He did something quite out of character. He walked right up to her and very gentleman-like introduced himself. She was gracious, told him who she was, and then was gone.
Several weeks later, Peggie and Carol Ross were headed to Memphis on a recruiting trip when a patrol car pulled them over for speeding on Highway 6 between Oxford and Batesville. It was Anthony who gave them a warning and let them go.
Peggie made the comment to Carol, “I like him. If he asked me out, I would probably go.”
A few days later Anthony called. Peggie put him off at first by saying she would get back to him. She was still committed to the abstinence pledge she had made a decade earlier and although she found Anthony very attractive, she wanted to be sure their values were in sync. She asked one of her cousins who worked with the Oxford Police Department if he could do a background check to be sure Anthony was as nice as he seemed to be. Glowing reports. She called him back.
Their first date was in December 2004 to the State Trooper’s Christmas Dinner in Batesville. Good call. In February, he proposed and on July 2, 2005, they married at the Providence United Methodist Church in Abbeville. Peggie laughs when she says that she told Anthony before the first date, “We can’t have sex. I’m too old to read between the lines. No games. Do you still want to go out with me?”
One of Anthony’s friends later confided to Peggie, “Anthony says he ain’t never met nobody like you!” No kidding. She is the real deal.
Ten years of marriage later, Anthony, who is the trooper assigned to Coach Hugh Freeze’s detail, says, “I’m the most blessed man alive that my wife and I are really soulmates. She is the most spiritual person I know. She is bursting with care for others and it is all out of her heart that is committed to the Lord.”
Today and Tomorrow
When Peggie hung up her coaching hat in 2009 and accepted then Athletic Director Pete Boone’s offer to become the Ole Miss Women’s Chaplain, she got to use the full range of her gifts, and she has loved it.
As a Social Work major who has never had a “social work” job per se, she says she uses her degree every single day with the student athletes!
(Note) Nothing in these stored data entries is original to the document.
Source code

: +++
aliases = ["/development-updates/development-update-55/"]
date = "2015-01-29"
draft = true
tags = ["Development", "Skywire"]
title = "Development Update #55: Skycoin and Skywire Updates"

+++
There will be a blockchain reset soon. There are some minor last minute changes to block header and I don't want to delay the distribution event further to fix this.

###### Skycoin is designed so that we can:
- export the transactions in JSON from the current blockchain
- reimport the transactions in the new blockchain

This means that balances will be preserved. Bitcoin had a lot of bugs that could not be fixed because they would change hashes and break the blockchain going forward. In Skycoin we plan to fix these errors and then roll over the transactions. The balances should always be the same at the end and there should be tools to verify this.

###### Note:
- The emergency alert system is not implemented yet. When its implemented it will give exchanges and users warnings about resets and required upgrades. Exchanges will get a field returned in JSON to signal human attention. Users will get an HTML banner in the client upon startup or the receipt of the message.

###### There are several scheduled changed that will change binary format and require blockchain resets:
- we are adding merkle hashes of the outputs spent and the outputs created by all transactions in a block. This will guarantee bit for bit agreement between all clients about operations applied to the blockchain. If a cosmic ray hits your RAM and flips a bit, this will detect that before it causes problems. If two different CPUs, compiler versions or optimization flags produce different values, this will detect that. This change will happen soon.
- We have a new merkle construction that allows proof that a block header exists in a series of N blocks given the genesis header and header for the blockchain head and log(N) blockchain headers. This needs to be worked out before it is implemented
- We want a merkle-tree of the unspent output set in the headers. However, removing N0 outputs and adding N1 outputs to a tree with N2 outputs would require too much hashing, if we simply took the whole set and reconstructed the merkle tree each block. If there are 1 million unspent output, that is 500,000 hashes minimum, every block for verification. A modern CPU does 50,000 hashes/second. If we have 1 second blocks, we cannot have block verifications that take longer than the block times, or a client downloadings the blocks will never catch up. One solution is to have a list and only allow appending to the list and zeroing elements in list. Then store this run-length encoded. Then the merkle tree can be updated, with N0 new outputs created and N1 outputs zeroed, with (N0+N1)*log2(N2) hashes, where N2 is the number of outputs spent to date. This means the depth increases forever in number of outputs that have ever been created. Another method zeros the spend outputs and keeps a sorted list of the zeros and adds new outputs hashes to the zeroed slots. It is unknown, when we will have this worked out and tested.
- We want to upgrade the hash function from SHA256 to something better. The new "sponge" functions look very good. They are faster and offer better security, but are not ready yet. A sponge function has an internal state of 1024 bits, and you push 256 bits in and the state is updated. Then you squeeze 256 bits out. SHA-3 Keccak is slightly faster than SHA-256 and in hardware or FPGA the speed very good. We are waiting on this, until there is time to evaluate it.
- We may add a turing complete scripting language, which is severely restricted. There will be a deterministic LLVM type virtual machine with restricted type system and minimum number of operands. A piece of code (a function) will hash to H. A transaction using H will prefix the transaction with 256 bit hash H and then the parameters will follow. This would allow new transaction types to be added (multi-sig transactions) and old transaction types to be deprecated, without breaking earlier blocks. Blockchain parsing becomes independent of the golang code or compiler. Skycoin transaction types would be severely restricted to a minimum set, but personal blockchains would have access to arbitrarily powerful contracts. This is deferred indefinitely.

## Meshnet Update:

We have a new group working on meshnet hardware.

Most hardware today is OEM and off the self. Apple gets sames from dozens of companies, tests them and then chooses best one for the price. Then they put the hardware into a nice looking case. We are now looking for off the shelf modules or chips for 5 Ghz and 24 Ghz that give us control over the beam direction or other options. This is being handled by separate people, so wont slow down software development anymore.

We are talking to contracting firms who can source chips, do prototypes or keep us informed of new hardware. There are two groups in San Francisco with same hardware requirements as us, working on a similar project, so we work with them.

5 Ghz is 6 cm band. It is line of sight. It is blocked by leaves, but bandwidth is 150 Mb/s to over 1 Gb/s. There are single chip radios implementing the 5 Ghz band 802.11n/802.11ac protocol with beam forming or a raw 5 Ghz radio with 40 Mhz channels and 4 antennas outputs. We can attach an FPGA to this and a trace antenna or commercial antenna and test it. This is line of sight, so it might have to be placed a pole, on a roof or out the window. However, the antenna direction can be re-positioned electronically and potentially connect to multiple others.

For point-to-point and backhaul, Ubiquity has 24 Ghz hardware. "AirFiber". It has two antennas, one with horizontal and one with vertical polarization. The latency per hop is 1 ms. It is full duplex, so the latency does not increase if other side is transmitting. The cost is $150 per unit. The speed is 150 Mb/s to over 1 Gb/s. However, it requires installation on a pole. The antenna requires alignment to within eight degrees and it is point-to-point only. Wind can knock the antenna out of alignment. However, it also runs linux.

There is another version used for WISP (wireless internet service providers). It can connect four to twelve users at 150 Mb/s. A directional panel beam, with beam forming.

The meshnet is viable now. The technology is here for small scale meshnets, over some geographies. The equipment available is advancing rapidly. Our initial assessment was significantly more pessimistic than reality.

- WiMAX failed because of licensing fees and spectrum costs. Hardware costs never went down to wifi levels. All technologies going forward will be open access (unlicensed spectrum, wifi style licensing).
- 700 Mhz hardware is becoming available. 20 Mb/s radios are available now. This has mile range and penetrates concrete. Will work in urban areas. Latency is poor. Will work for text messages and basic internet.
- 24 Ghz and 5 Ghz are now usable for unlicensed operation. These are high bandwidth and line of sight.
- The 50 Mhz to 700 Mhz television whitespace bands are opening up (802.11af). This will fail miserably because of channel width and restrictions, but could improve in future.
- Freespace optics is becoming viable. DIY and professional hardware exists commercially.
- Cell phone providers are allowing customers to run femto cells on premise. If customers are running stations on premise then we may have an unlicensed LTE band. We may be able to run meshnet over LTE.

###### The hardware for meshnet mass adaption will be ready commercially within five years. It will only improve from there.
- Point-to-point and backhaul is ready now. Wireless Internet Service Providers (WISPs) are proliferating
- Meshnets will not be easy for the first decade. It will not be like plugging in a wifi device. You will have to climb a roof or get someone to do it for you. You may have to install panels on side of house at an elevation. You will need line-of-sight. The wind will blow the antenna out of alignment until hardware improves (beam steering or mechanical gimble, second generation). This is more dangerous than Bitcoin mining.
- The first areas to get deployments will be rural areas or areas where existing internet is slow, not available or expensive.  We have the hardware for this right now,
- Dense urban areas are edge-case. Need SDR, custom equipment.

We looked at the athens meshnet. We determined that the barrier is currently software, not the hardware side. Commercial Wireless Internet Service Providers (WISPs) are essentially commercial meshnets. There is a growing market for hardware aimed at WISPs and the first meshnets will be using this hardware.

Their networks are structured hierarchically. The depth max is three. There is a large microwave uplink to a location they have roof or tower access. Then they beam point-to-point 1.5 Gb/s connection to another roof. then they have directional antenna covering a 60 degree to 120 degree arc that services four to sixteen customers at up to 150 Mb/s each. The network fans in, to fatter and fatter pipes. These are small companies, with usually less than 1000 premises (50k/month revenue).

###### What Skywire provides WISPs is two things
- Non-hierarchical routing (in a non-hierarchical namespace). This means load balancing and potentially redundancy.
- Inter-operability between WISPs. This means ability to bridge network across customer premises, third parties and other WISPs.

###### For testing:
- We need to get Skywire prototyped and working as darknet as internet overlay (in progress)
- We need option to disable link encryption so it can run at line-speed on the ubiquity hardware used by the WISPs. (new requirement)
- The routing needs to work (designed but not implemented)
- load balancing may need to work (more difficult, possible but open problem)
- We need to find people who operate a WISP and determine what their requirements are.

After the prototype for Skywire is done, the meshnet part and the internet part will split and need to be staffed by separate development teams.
She got involved with Fellowship of Christian Athletes when she was a student, and when the late Bill Buckner came to talk to her in 2008, she felt very “called” to his vision.
She indeed understands the unique stresses in a female athlete’s life, the temptations in the life of a college student, the pressures of longing to fit in, to excel and juggle the demands of the athletic vs. the academic dimensions of collegiate life—she so gets it all. And she is there to encourage, listen, and guide young women who grapple with all the conflicting messages.
Going forward, this is the year she plans to take her job to the next level, developing the kind of in-depth relationships with the student athletes to really get an assessment as to where each one is in their spiritual life. She sadly says, “We are no longer in a place where we can just assume that everyone is a Christian.”
Peggie’s plan is to find out where each person is spiritually and to be sure they have an opportunity to hear the gospel and to grasp how wide, how high, how deep is the love of Christ for each and every one of them. (Ephesians 3:18) You can bet she will be doing a lot of behind- the-scenes praying!
Peggie does a lot of praying, a lot of telling her story, and a lot of asking God to connect the dots for these young women she mentors. She cares.
If I were sending a daughter to Ole Miss, I would be praying she might just possibly connect with Peggie!